Filter the entries below, keeping only lines with the word "Server".

(Collected data)
↓↓↓
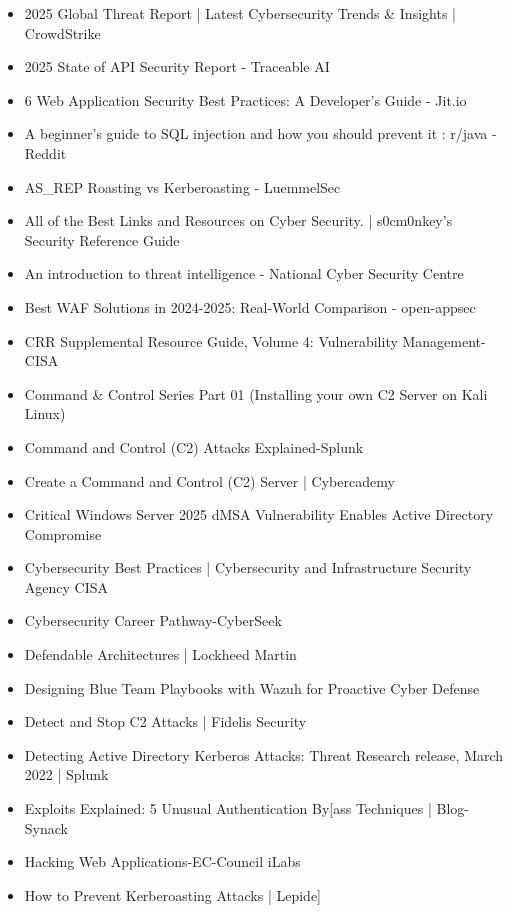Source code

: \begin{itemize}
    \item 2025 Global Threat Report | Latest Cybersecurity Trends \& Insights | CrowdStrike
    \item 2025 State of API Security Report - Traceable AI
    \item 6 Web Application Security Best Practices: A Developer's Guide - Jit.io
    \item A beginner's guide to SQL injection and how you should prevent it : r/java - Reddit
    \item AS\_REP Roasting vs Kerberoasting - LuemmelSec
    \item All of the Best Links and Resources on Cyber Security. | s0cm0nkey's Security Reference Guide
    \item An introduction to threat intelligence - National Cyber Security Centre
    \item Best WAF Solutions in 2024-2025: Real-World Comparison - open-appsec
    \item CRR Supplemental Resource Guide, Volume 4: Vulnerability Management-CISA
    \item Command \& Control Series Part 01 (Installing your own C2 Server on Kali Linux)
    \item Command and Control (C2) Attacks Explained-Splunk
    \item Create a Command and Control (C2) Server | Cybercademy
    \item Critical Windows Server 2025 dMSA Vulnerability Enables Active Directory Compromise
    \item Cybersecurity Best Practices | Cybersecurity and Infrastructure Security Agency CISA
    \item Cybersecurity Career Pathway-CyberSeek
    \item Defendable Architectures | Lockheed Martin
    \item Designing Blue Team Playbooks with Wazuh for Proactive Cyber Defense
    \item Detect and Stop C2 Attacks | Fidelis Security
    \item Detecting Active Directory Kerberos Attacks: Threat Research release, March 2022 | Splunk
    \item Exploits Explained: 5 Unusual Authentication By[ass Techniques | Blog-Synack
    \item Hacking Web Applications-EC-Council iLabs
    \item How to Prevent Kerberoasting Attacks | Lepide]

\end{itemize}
↑↑↑
↓↓↓
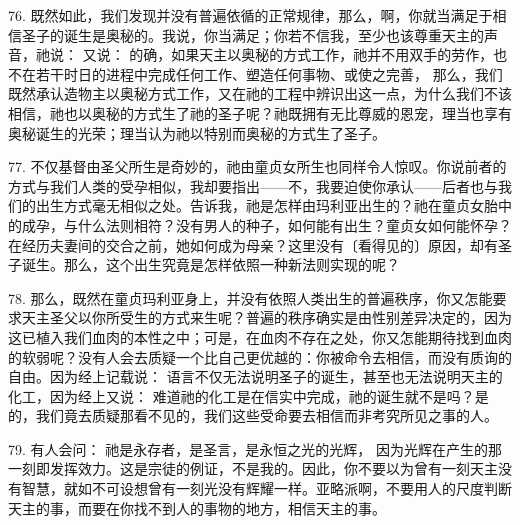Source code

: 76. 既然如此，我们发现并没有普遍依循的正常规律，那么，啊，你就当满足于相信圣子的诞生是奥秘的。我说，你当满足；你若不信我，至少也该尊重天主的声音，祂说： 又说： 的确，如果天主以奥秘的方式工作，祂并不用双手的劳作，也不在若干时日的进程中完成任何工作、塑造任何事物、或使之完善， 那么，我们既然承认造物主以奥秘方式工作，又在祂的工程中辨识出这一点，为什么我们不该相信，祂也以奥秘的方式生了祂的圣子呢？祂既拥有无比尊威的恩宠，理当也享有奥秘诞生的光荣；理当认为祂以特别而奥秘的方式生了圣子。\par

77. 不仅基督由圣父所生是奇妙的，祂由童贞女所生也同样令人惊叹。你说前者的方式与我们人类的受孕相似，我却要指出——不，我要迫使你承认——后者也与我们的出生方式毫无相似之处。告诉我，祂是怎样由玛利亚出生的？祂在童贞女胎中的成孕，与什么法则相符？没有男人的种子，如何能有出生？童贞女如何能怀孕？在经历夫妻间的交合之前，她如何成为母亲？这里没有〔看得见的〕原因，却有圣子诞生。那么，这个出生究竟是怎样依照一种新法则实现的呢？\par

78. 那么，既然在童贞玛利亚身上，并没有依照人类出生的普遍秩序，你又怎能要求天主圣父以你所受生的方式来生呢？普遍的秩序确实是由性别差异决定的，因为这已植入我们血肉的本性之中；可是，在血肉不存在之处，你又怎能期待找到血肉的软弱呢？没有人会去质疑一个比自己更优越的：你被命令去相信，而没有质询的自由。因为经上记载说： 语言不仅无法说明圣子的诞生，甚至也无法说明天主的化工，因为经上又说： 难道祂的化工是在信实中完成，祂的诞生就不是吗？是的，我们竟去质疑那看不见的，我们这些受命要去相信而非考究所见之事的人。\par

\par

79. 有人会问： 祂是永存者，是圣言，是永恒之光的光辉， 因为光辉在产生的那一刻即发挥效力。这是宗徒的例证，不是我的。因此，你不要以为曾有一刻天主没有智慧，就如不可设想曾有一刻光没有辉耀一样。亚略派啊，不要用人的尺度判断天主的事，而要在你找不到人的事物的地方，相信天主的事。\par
↑↑↑
* **Output for this exercise**
    \item Command \& Control Series Part 01 (Installing your own C2 Server on Kali Linux)
    \item Create a Command and Control (C2) Server | Cybercademy
    \item Critical Windows Server 2025 dMSA Vulnerability Enables Active Directory Compromise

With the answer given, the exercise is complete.